All animals were screened on arrival at the stockyards. Both facilities included hospital pens and equipment sufficient to accommodate a large number of animals. Animals arriving sick or injured during their rail transport were sent to the hospital pens. “I was assigned the job of getting as many of them as possible ready to ship,” Burton says. “I had two big, strong farm-grown cowboys who were with me in Savannah. We think we did a good job. The only problem was the pen kept getting new patients.”
On the sea, Burton says, “the veterinarian’s job is to end up in Europe with as many healthy animals as possible. The old Victory ships had four holds with a small walkway in the middle and four stalls with four horses each on each side of the aisle. We wore a backpack with medicines and syringes, etc., and hobbles, ropes and twitches to restrain the animals if we had to give them injections or sutures or whatever. It was very poorly lighted, hot, dusty and VERY smelly. Your feet were in manure all the time.”
Burton’s two livestock trips across the Atlantic took him to Poland in September 1946 and Trieste, Italy, in December 1946—both with horses. Most of those animals came to his ships wild from the western US. “My father was a country blacksmith and farrier,” Burton says, “and growing up I helped him. I learned how to hobble a horse, tie one leg up by rope to stabilize him so he couldn’t hurt himself or me. This was good to know working with these completely untamed beasts.
“It was extremely dangerous,” he says, “especially in rough seas. To give an intravenous injection or a blood transfusion, or anything where we needed to be close to these untamed animals, was worth your life. Bites, kicks, bumps and bruises were a daily thing. One time, a horse grabbed me by the left shoulder blade, picked me up, shook me and spit me out. I weighed 140 pounds at the time, but I can still feel the pain.”

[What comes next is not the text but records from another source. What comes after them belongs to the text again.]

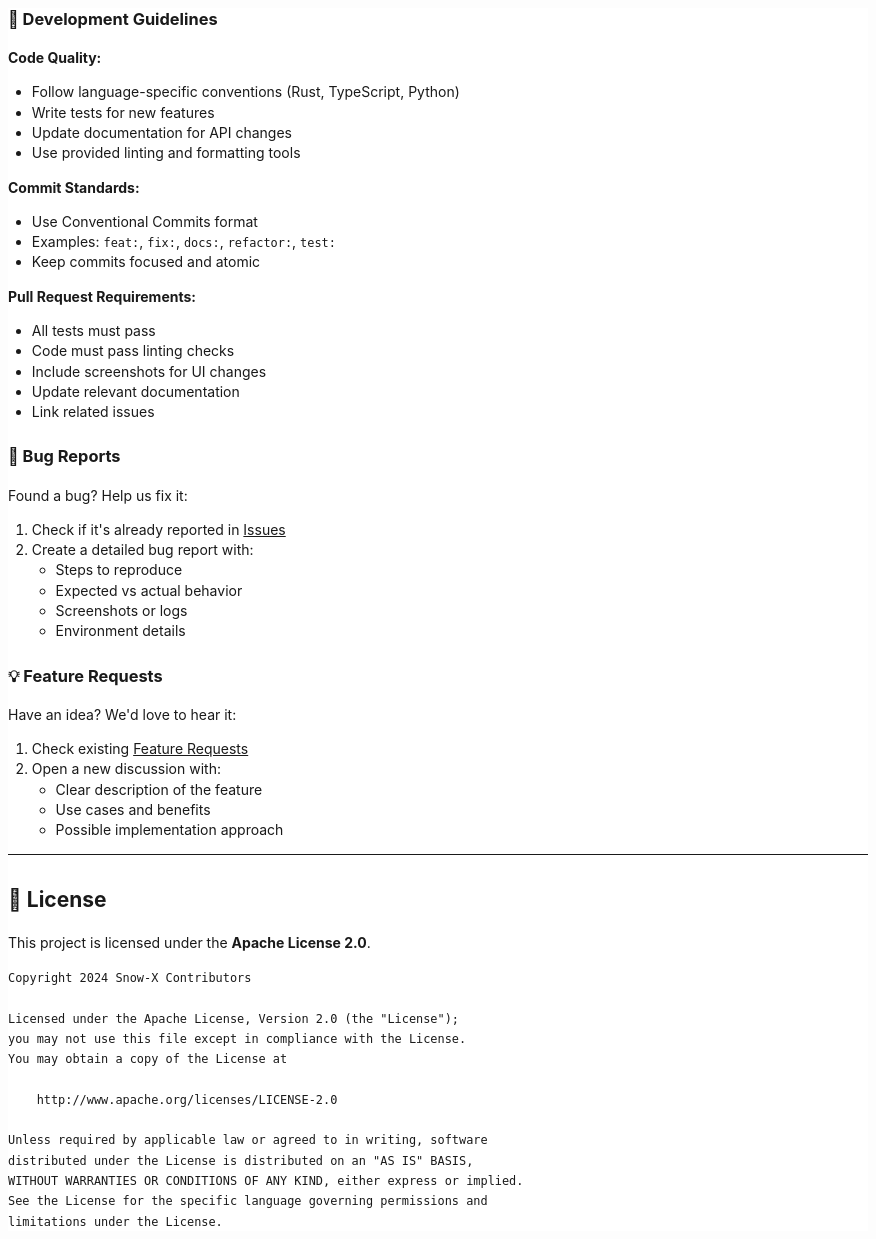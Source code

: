 ### 📝 Development Guidelines

**Code Quality:**

- Follow language-specific conventions (Rust, TypeScript, Python)
- Write tests for new features
- Update documentation for API changes
- Use provided linting and formatting tools

**Commit Standards:**

- Use Conventional Commits format
- Examples: `feat:`, `fix:`, `docs:`, `refactor:`, `test:`
- Keep commits focused and atomic

**Pull Request Requirements:**

- All tests must pass
- Code must pass linting checks
- Include screenshots for UI changes
- Update relevant documentation
- Link related issues

### 🐛 Bug Reports

Found a bug? Help us fix it:

1. Check if it's already reported in [Issues](https://github.com/levish0/snow-x/issues)
2. Create a detailed bug report with:
   - Steps to reproduce
   - Expected vs actual behavior
   - Screenshots or logs
   - Environment details

### 💡 Feature Requests

Have an idea? We'd love to hear it:

1. Check existing [Feature Requests](https://github.com/levish0/snow-x/discussions)
2. Open a new discussion with:
   - Clear description of the feature
   - Use cases and benefits
   - Possible implementation approach

---

## 📄 License

This project is licensed under the **Apache License 2.0**.

```
Copyright 2024 Snow-X Contributors

Licensed under the Apache License, Version 2.0 (the "License");
you may not use this file except in compliance with the License.
You may obtain a copy of the License at

    http://www.apache.org/licenses/LICENSE-2.0

Unless required by applicable law or agreed to in writing, software
distributed under the License is distributed on an "AS IS" BASIS,
WITHOUT WARRANTIES OR CONDITIONS OF ANY KIND, either express or implied.
See the License for the specific language governing permissions and
limitations under the License.
```
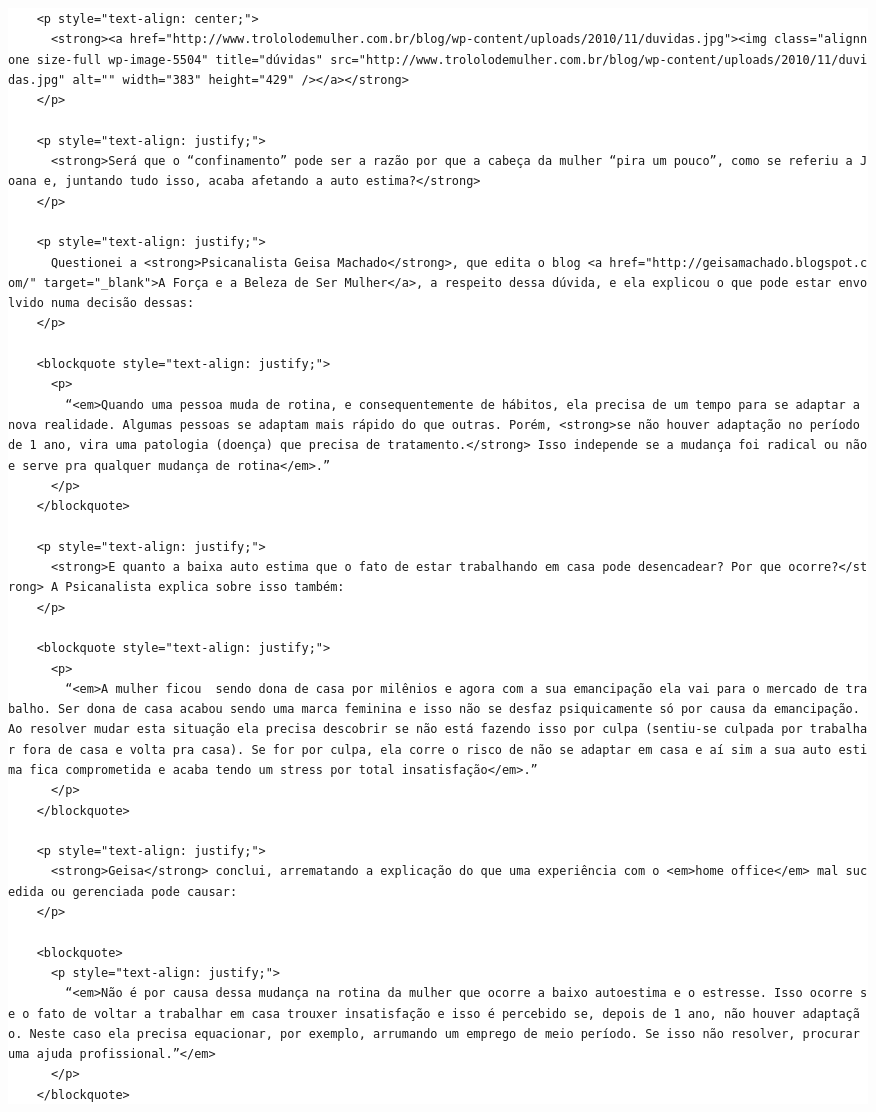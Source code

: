         <p style="text-align: center;">
          <strong><a href="http://www.trololodemulher.com.br/blog/wp-content/uploads/2010/11/duvidas.jpg"><img class="alignnone size-full wp-image-5504" title="dúvidas" src="http://www.trololodemulher.com.br/blog/wp-content/uploads/2010/11/duvidas.jpg" alt="" width="383" height="429" /></a></strong>
        </p>
        
        <p style="text-align: justify;">
          <strong>Será que o “confinamento” pode ser a razão por que a cabeça da mulher “pira um pouco”, como se referiu a Joana e, juntando tudo isso, acaba afetando a auto estima?</strong>
        </p>
        
        <p style="text-align: justify;">
          Questionei a <strong>Psicanalista Geisa Machado</strong>, que edita o blog <a href="http://geisamachado.blogspot.com/" target="_blank">A Força e a Beleza de Ser Mulher</a>, a respeito dessa dúvida, e ela explicou o que pode estar envolvido numa decisão dessas:
        </p>
        
        <blockquote style="text-align: justify;">
          <p>
            “<em>Quando uma pessoa muda de rotina, e consequentemente de hábitos, ela precisa de um tempo para se adaptar a nova realidade. Algumas pessoas se adaptam mais rápido do que outras. Porém, <strong>se não houver adaptação no período de 1 ano, vira uma patologia (doença) que precisa de tratamento.</strong> Isso independe se a mudança foi radical ou não e serve pra qualquer mudança de rotina</em>.”
          </p>
        </blockquote>
        
        <p style="text-align: justify;">
          <strong>E quanto a baixa auto estima que o fato de estar trabalhando em casa pode desencadear? Por que ocorre?</strong> A Psicanalista explica sobre isso também:
        </p>
        
        <blockquote style="text-align: justify;">
          <p>
            “<em>A mulher ficou  sendo dona de casa por milênios e agora com a sua emancipação ela vai para o mercado de trabalho. Ser dona de casa acabou sendo uma marca feminina e isso não se desfaz psiquicamente só por causa da emancipação. Ao resolver mudar esta situação ela precisa descobrir se não está fazendo isso por culpa (sentiu-se culpada por trabalhar fora de casa e volta pra casa). Se for por culpa, ela corre o risco de não se adaptar em casa e aí sim a sua auto estima fica comprometida e acaba tendo um stress por total insatisfação</em>.”
          </p>
        </blockquote>
        
        <p style="text-align: justify;">
          <strong>Geisa</strong> conclui, arrematando a explicação do que uma experiência com o <em>home office</em> mal sucedida ou gerenciada pode causar:
        </p>
        
        <blockquote>
          <p style="text-align: justify;">
            “<em>Não é por causa dessa mudança na rotina da mulher que ocorre a baixo autoestima e o estresse. Isso ocorre se o fato de voltar a trabalhar em casa trouxer insatisfação e isso é percebido se, depois de 1 ano, não houver adaptação. Neste caso ela precisa equacionar, por exemplo, arrumando um emprego de meio período. Se isso não resolver, procurar uma ajuda profissional.”</em>
          </p>
        </blockquote>
        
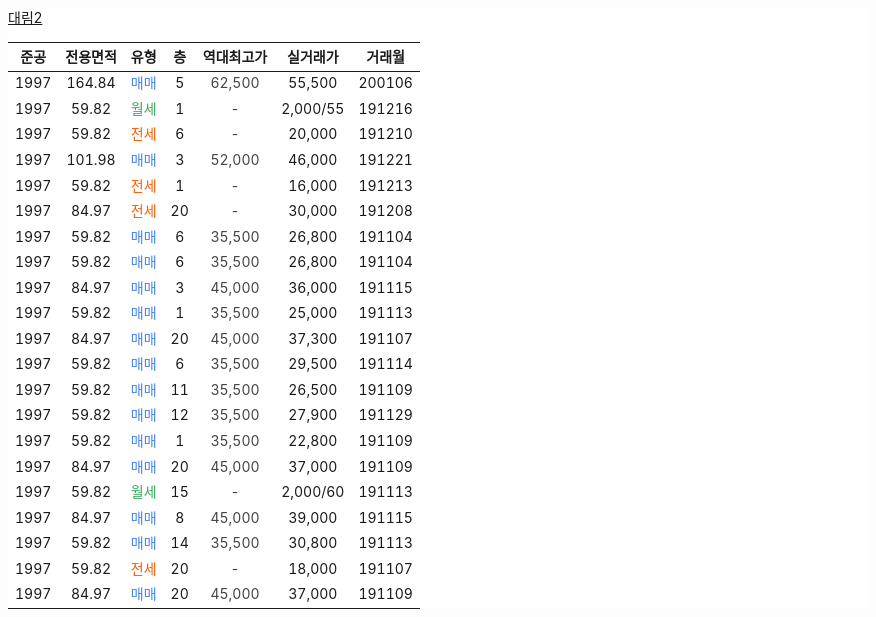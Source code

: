 
<script async src="//pagead2.googlesyndication.com/pagead/js/adsbygoogle.js"></script>

<ins class="adsbygoogle"
     style="display:block"
     data-ad-client="ca-pub-1142216861245946"
     data-ad-slot="4805727019"
     data-ad-format="auto"
     data-full-width-responsive="true"></ins>
<script>
(adsbygoogle = window.adsbygoogle || []).push({});
</script>


[대림2](https://search.naver.com/search.naver?query=%EB%B6%80%EC%82%B0%EA%B4%91%EC%97%AD%EC%8B%9C+%ED%95%B4%EC%9A%B4%EB%8C%80%EA%B5%AC+%EC%A2%8C%EB%8F%99+%EB%8C%80%EB%A6%BC2)

|준공|전용면적|유형|층|역대최고가|실거래가|거래월|
|:---:|:---:|:---:|:---:|:---:|:---:|:---:|
|1997|164.84|<span style="color:#4285f3">매매</span>|5|<span style="color:#444444">62,500</span>|55,500|200106|
|1997|59.82|<span style="color:#34a853">월세</span>|1|<span style="color:#444444">-</span>|2,000/55|191216|
|1997|59.82|<span style="color:#ff5a00">전세</span>|6|<span style="color:#444444">-</span>|20,000|191210|
|1997|101.98|<span style="color:#4285f3">매매</span>|3|<span style="color:#444444">52,000</span>|46,000|191221|
|1997|59.82|<span style="color:#ff5a00">전세</span>|1|<span style="color:#444444">-</span>|16,000|191213|
|1997|84.97|<span style="color:#ff5a00">전세</span>|20|<span style="color:#444444">-</span>|30,000|191208|
|1997|59.82|<span style="color:#4285f3">매매</span>|6|<span style="color:#444444">35,500</span>|26,800|191104|
|1997|59.82|<span style="color:#4285f3">매매</span>|6|<span style="color:#444444">35,500</span>|26,800|191104|
|1997|84.97|<span style="color:#4285f3">매매</span>|3|<span style="color:#444444">45,000</span>|36,000|191115|
|1997|59.82|<span style="color:#4285f3">매매</span>|1|<span style="color:#444444">35,500</span>|25,000|191113|
|1997|84.97|<span style="color:#4285f3">매매</span>|20|<span style="color:#444444">45,000</span>|37,300|191107|
|1997|59.82|<span style="color:#4285f3">매매</span>|6|<span style="color:#444444">35,500</span>|29,500|191114|
|1997|59.82|<span style="color:#4285f3">매매</span>|11|<span style="color:#444444">35,500</span>|26,500|191109|
|1997|59.82|<span style="color:#4285f3">매매</span>|12|<span style="color:#444444">35,500</span>|27,900|191129|
|1997|59.82|<span style="color:#4285f3">매매</span>|1|<span style="color:#444444">35,500</span>|22,800|191109|
|1997|84.97|<span style="color:#4285f3">매매</span>|20|<span style="color:#444444">45,000</span>|37,000|191109|
|1997|59.82|<span style="color:#34a853">월세</span>|15|<span style="color:#444444">-</span>|2,000/60|191113|
|1997|84.97|<span style="color:#4285f3">매매</span>|8|<span style="color:#444444">45,000</span>|39,000|191115|
|1997|59.82|<span style="color:#4285f3">매매</span>|14|<span style="color:#444444">35,500</span>|30,800|191113|
|1997|59.82|<span style="color:#ff5a00">전세</span>|20|<span style="color:#444444">-</span>|18,000|191107|
|1997|84.97|<span style="color:#4285f3">매매</span>|20|<span style="color:#444444">45,000</span>|37,000|191109|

Doc Burton’s seagoing cowboy crew on the S. S. Saginaw Victory to Poland, September 1946. Photo credit: Harold Burton.
Burton says the veterinarians were expected to keep good records of the sick and injured horses. They used a canvas sling under a sick horse’s belly to lift the animal from below deck to the hospital stall on the top deck. “We saved a fair percentage,” he says, “considering the circumstances we worked under. If a horse died, we swung it up on the roof of the top deck stalls and did a complete autopsy before pushing the carcass overboard.” UNRRA used these reports to better the program.

An autopsy on the S. S. Lindenwood Victory, summer 1946. This was not one of Doc Burton’s trips. Photo credit: L. Dwight Farringer.
“We veterinarians got lots of excellent experience firsthand,” Burton says. “If you could make an intravenous injection or suture or bandage on an animal on a rolling vessel in an extremely crowded area with wild savage beasts, it was a piece of cake in a barn on a farm back home.”